Aynı zamanda NATO'nun Baltık ve Arktik gibi hassas bölgelerde gerçekleştirdiği askeri faaliyetler nedeniyle bölgesel gerginlikler önemli ölçüde artıyor. İttifak bu bölgelerde Rusya'ya karşı vekalet savaşlarını simüle eden senaryolarla geniş çaplı tatbikatlar gerçekleştiriyor. Bu durum, NATO'nun sadece varlığını güçlendirmekle kalmayıp, aynı zamanda asimetrik veya hibrit bir modelde olası çatışma durumlarına karşı hazırlık yaptığının da bir işareti.

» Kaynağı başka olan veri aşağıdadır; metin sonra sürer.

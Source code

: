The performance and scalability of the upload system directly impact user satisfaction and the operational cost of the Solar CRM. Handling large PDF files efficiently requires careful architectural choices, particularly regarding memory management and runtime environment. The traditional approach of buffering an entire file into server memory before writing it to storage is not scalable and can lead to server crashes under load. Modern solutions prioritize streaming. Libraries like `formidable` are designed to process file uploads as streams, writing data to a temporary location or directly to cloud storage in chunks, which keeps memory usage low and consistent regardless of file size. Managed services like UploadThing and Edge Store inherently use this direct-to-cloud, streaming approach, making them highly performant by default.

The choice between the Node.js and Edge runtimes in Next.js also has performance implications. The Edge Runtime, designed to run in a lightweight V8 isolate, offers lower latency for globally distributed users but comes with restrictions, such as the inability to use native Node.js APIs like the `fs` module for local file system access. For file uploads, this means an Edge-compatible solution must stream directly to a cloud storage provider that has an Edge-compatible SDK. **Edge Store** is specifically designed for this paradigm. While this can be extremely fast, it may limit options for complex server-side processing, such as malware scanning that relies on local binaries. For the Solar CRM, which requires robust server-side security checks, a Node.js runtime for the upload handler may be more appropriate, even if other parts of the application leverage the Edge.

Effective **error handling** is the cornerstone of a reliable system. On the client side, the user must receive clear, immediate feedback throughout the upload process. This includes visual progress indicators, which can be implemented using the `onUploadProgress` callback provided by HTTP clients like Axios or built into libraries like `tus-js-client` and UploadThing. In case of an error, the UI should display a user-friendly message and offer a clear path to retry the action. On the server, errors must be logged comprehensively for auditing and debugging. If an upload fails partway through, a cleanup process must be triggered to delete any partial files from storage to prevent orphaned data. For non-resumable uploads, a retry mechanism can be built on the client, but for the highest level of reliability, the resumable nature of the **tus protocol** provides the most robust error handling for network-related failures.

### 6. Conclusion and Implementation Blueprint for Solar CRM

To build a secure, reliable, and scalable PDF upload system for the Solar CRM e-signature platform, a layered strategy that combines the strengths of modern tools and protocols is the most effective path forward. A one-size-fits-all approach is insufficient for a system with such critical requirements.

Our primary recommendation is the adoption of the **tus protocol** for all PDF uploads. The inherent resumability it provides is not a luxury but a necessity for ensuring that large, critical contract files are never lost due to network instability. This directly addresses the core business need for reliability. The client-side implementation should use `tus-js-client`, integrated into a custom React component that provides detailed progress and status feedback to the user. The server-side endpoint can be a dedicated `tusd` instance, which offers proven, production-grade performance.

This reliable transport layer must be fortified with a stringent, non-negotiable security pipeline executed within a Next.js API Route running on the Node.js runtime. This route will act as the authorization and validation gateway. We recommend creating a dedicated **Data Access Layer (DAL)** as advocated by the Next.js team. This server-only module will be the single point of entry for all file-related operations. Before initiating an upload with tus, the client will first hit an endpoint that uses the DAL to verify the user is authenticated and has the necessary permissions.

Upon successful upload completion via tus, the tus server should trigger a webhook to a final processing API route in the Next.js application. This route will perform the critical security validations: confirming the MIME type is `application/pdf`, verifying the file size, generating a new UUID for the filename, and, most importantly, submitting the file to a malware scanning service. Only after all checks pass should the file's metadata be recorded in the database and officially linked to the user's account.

Lahey'deki NATO zirvesi pek siyasi yankı uyandırmamış olabilir, ancak uzun vadeli bir stratejik ayarlamanın açık bir işaretiydi. Trump yönetimi Ukrayna konusunda biraz soğudukça, ittifak kısa vadeli tepkilerden uzaklaşıp tüm Avrupa-Atlantik savunma mimarisini yeniden şekillendirmeye yöneliyor.
Savunma harcamalarındaki hızlanma, Doğu Avrupa'da yeniden silahlanma, çift amaçlı altyapının genişletilmesi ve Baltık ve Arktik gibi stratejik bölgelerde askeri varlığın artırılması, NATO'nun yeni ve zorlu bir döneme hazırlandığını gösteriyor.
Rusya açısından bu, hemen bir çatışma anlamına gelmiyor, ancak açıkça stratejik bir mesaj: İttifak geri adım atmıyor, ancak caydırıcılığın biçimini değiştiriyor; daha kalıcı, daha derin ve geri çevrilmesi daha zor.